In 1773, 12 years after she had arrived in Boston as an enslaved child, Phillis Wheatley set sail to London to promote her book of poems. This collection of poetry was the first ever published by a Black American.
During the trip back home to Boston from London, Wheatley wrote a poem titled “Ocean” — about a longing for freedom — which was thought to be lost until it surfaced at an auction in 1998. It’s now been bought by the Smithsonian’s National Museum of African American History, and will be added to what is being said will be “the largest collection of Wheatley material in public hands.”
The Wheatley collection consists of 30 newspapers, books, and other materials that contain poems by her or that reference her in some way. The collection very obviously adds to the narrative surrounding Wheatley, but it also illustrates a country that has always contradicted itself.

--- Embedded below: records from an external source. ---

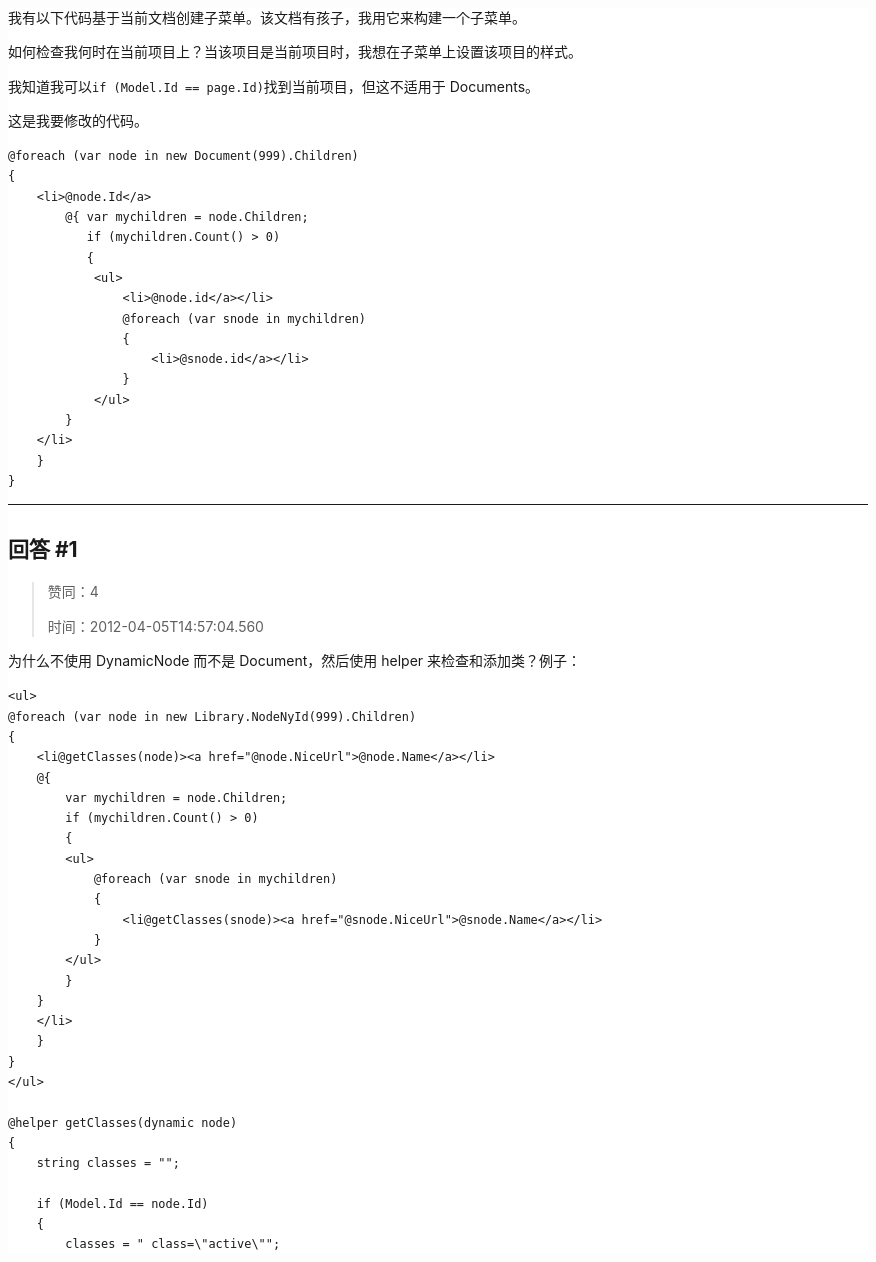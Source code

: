 我有以下代码基于当前文档创建子菜单。该文档有孩子，我用它来构建一个子菜单。

如何检查我何时在当前项目上？当该项目是当前项目时，我想在子菜单上设置该项目的样式。

我知道我可以`if (Model.Id == page.Id)`找到当前项目，但这不适用于 Documents。

这是我要修改的代码。

```
@foreach (var node in new Document(999).Children)
{
    <li>@node.Id</a>
        @{ var mychildren = node.Children;
           if (mychildren.Count() > 0)
           {
            <ul>
                <li>@node.id</a></li>
                @foreach (var snode in mychildren)
                {
                    <li>@snode.id</a></li>
                }
            </ul>  
        }
    </li>
    }
} 
```

* * *

## 回答 #1

> 赞同：4
> 
> 时间：2012-04-05T14:57:04.560

为什么不使用 DynamicNode 而不是 Document，然后使用 helper 来检查和添加类？例子：

```
<ul>
@foreach (var node in new Library.NodeNyId(999).Children)
{
    <li@getClasses(node)><a href="@node.NiceUrl">@node.Name</a></li>
    @{
        var mychildren = node.Children;
        if (mychildren.Count() > 0)
        {
        <ul>
            @foreach (var snode in mychildren)
            {
                <li@getClasses(snode)><a href="@snode.NiceUrl">@snode.Name</a></li>
            }
        </ul> 
        }
    }
    </li>
    }
}
</ul>

@helper getClasses(dynamic node)
{
    string classes = "";

    if (Model.Id == node.Id)
    {
        classes = " class=\"active\"";
```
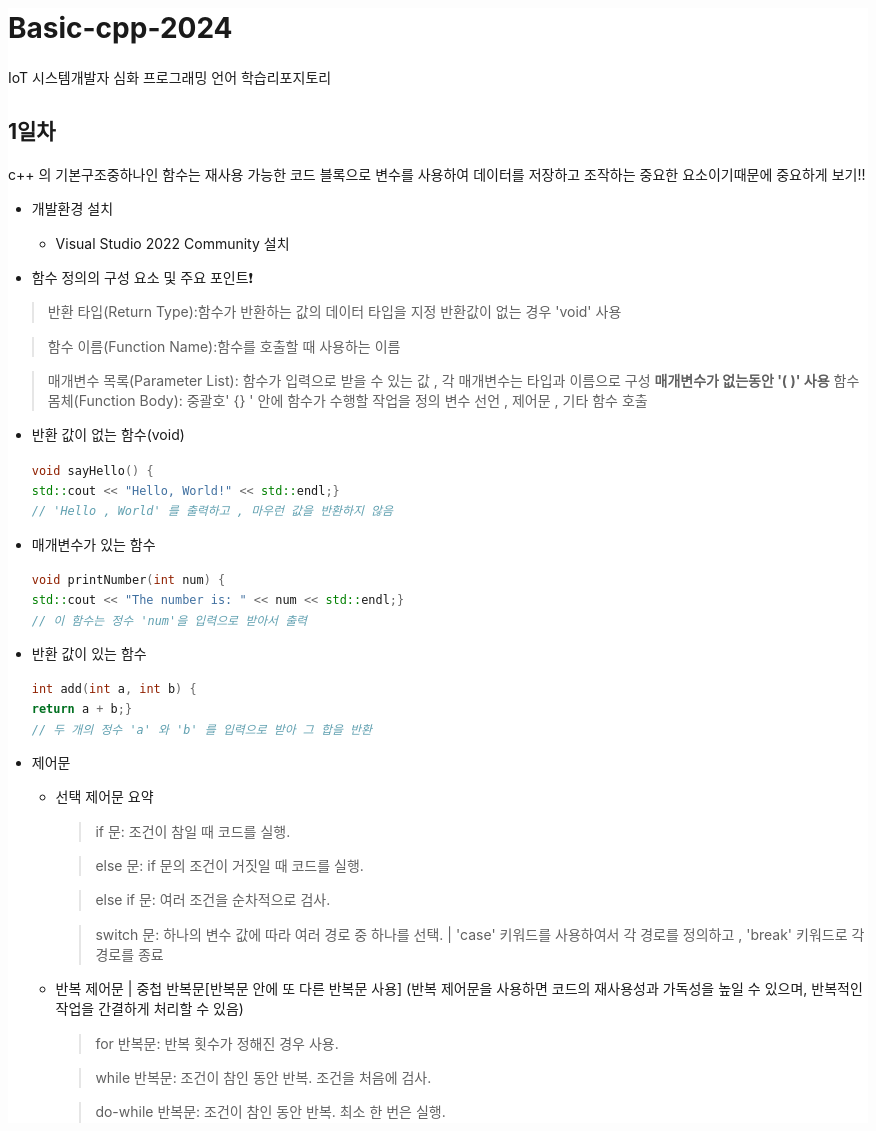 # Basic-cpp-2024
IoT 시스템개발자 심화 프로그래밍 언어 학습리포지토리

## 1일차
<p>c++ 의 기본구조중하나인 함수는 재사용 가능한 코드 블록으로 변수를 사용하여 데이터를 저장하고 조작하는 중요한 요소이기때문에 중요하게 보기!!</p>

- 개발환경 설치
	- Visual Studio 2022 Community 설치

- 함수 정의의 구성 요소 및 주요 포인트❗
> 반환 타입(Return Type):함수가 반환하는 값의 데이터 타입을 지정 반환값이 없는 경우 'void' 사용

> 함수 이름(Function Name):함수를 호출할 때 사용하는 이름 

> 매개변수 목록(Parameter List): 함수가 입력으로 받을 수 있는 값 , 각 매개변수는 타입과 이름으로 구성 **매개변수가 없는동안 '( )' 사용**
> 함수 몸체(Function Body): 중괄호' {} ' 안에 함수가 수행할 작업을 정의 변수 선언 , 제어문 , 기타 함수 호출

- 반환 값이 없는 함수(void)
	```c++
	void sayHello() {
    std::cout << "Hello, World!" << std::endl;}
	// 'Hello , World' 를 출력하고 , 마우런 값을 반환하지 않음
	```	

- 매개변수가 있는 함수
	```c++
	void printNumber(int num) {
    std::cout << "The number is: " << num << std::endl;}
	// 이 함수는 정수 'num'을 입력으로 받아서 출력
	```

- 반환 값이 있는 함수 
	```c++
	int add(int a, int b) {
    return a + b;}
	// 두 개의 정수 'a' 와 'b' 를 입력으로 받아 그 합을 반환 
	```

- 제어문
	- 선택 제어문 요약
		> if 문: 조건이 참일 때 코드를 실행.
		
		> else 문: if 문의 조건이 거짓일 때 코드를 실행.
		
		> else if 문: 여러 조건을 순차적으로 검사.
		
		> switch 문: 하나의 변수 값에 따라 여러 경로 중 하나를 선택. | 'case' 키워드를 사용하여서 각 경로를 정의하고 , 'break' 키워드로 각 경로를 종료
		
	- 반복 제어문 | 중첩 반복문[반복문 안에 또 다른 반복문 사용] (반복 제어문을 사용하면 코드의 재사용성과 가독성을 높일 수 있으며, 반복적인 작업을 간결하게 처리할 수 있음)
		> for 반복문: 반복 횟수가 정해진 경우 사용.
		
		> while 반복문: 조건이 참인 동안 반복. 조건을 처음에 검사.

		> do-while 반복문: 조건이 참인 동안 반복. 최소 한 번은 실행.
	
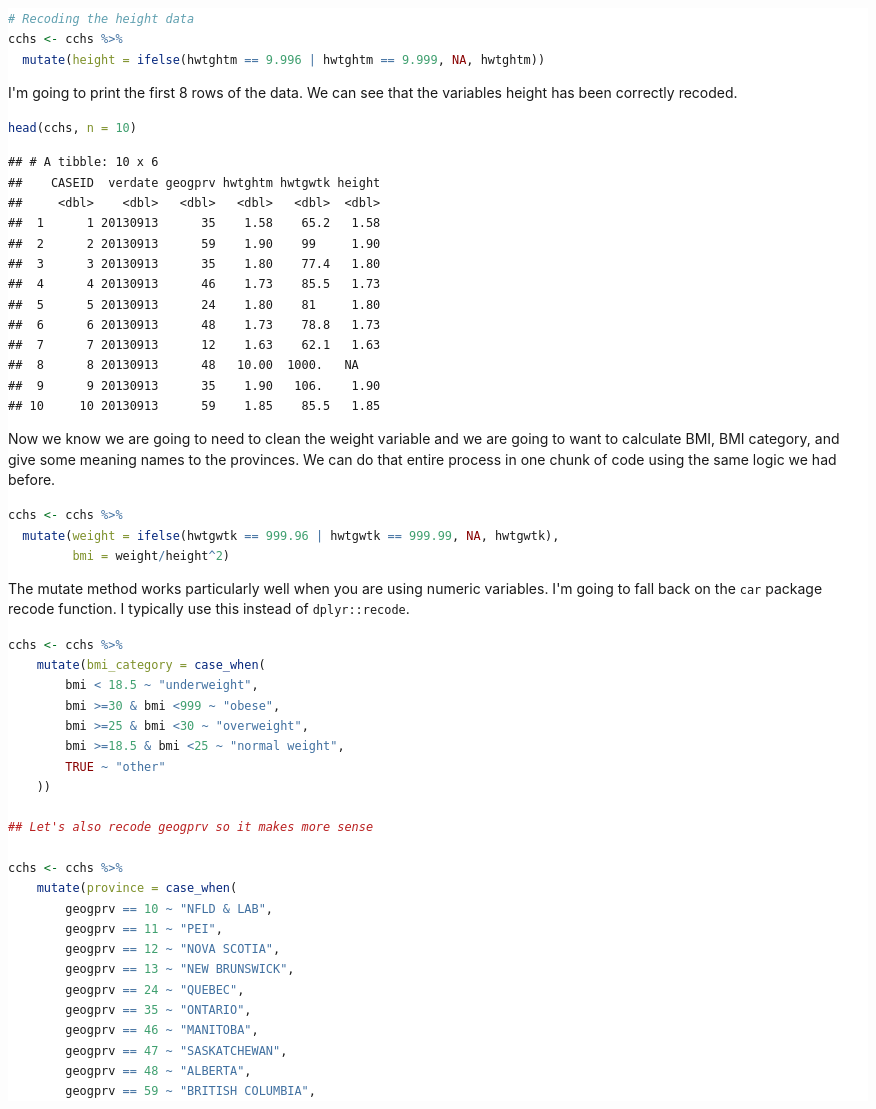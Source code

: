 
```r
# Recoding the height data
cchs <- cchs %>%
  mutate(height = ifelse(hwtghtm == 9.996 | hwtghtm == 9.999, NA, hwtghtm))
```

I'm going to print the first 8 rows of the data. We can see that the variables height has been correctly recoded. 


```r
head(cchs, n = 10)
```

```
## # A tibble: 10 x 6
##    CASEID  verdate geogprv hwtghtm hwtgwtk height
##     <dbl>    <dbl>   <dbl>   <dbl>   <dbl>  <dbl>
##  1      1 20130913      35    1.58    65.2   1.58
##  2      2 20130913      59    1.90    99     1.90
##  3      3 20130913      35    1.80    77.4   1.80
##  4      4 20130913      46    1.73    85.5   1.73
##  5      5 20130913      24    1.80    81     1.80
##  6      6 20130913      48    1.73    78.8   1.73
##  7      7 20130913      12    1.63    62.1   1.63
##  8      8 20130913      48   10.00  1000.   NA   
##  9      9 20130913      35    1.90   106.    1.90
## 10     10 20130913      59    1.85    85.5   1.85
```

Now we know we are going to need to clean the weight variable and we are going to want to calculate BMI, BMI category, and give some meaning names to the provinces. We can do that entire process in one chunk of code using the same logic we had before. 


```r
cchs <- cchs %>%
  mutate(weight = ifelse(hwtgwtk == 999.96 | hwtgwtk == 999.99, NA, hwtgwtk),
         bmi = weight/height^2)
```

The mutate method works particularly well when you are using numeric variables. I'm going to fall back on the `car` package recode function. I typically use this instead of `dplyr::recode`.


```r
cchs <- cchs %>%
	mutate(bmi_category = case_when(
		bmi < 18.5 ~ "underweight",
		bmi >=30 & bmi <999 ~ "obese",
		bmi >=25 & bmi <30 ~ "overweight",
		bmi >=18.5 & bmi <25 ~ "normal weight",
		TRUE ~ "other"
	))

## Let's also recode geogprv so it makes more sense

cchs <- cchs %>%
	mutate(province = case_when(
		geogprv == 10 ~ "NFLD & LAB",
		geogprv == 11 ~ "PEI",
		geogprv == 12 ~ "NOVA SCOTIA",
		geogprv == 13 ~ "NEW BRUNSWICK",
		geogprv == 24 ~ "QUEBEC",
		geogprv == 35 ~ "ONTARIO",
		geogprv == 46 ~ "MANITOBA",
		geogprv == 47 ~ "SASKATCHEWAN",
		geogprv == 48 ~ "ALBERTA",
		geogprv == 59 ~ "BRITISH COLUMBIA",
```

Kevin Young, director of the museum, noted how a newspaper that had reported her arrival also ran an ad for the return of a young enslaved woman who had escaped. She was about Wheatley’s age. Young said, “This is all the contradictions of this American moment.”
The acquisition of this collection comes as Wheatley’s influence has experienced a recent revival through poets like Honorée Fanonne Jeffers, Amanda Gorman, and others who have connected with the previously non-highlighted subversion in her writing. Wheatley is also featured as part of a current exhibit at the museum titled “Afrofuturism.”